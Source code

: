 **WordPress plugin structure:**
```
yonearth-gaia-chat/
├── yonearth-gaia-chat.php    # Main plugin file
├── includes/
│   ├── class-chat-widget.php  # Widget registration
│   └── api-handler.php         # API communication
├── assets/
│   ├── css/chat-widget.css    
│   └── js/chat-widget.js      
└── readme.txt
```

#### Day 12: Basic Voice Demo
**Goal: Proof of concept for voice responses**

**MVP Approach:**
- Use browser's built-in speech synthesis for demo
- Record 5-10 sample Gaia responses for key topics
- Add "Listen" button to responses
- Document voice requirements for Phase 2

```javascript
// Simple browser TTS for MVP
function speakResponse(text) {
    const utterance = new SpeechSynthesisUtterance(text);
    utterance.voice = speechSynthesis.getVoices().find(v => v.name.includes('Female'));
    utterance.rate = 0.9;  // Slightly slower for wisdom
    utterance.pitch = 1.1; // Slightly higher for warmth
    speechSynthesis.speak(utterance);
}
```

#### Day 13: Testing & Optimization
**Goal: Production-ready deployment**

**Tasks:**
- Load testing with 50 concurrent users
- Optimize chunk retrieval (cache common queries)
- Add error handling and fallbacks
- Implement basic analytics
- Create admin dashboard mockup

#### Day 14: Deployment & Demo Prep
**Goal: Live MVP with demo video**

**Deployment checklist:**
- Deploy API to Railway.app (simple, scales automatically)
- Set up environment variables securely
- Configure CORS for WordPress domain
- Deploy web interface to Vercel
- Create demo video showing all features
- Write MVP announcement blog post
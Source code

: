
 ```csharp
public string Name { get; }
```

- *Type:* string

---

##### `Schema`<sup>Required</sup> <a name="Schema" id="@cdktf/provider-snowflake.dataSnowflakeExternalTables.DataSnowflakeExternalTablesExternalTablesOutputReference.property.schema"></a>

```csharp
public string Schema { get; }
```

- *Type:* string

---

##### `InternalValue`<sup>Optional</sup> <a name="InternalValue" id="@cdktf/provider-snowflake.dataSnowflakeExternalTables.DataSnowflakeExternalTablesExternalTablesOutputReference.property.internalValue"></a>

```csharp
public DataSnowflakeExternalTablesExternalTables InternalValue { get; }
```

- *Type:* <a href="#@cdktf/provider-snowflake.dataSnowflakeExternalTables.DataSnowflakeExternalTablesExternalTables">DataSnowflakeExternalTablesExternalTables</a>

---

> [ASSIGNMENT]: A complete answer gives every line of the records holding "includes".

> [SOLUTION]:
├── includes/
    utterance.voice = speechSynthesis.getVoices().find(v => v.name.includes('Female'));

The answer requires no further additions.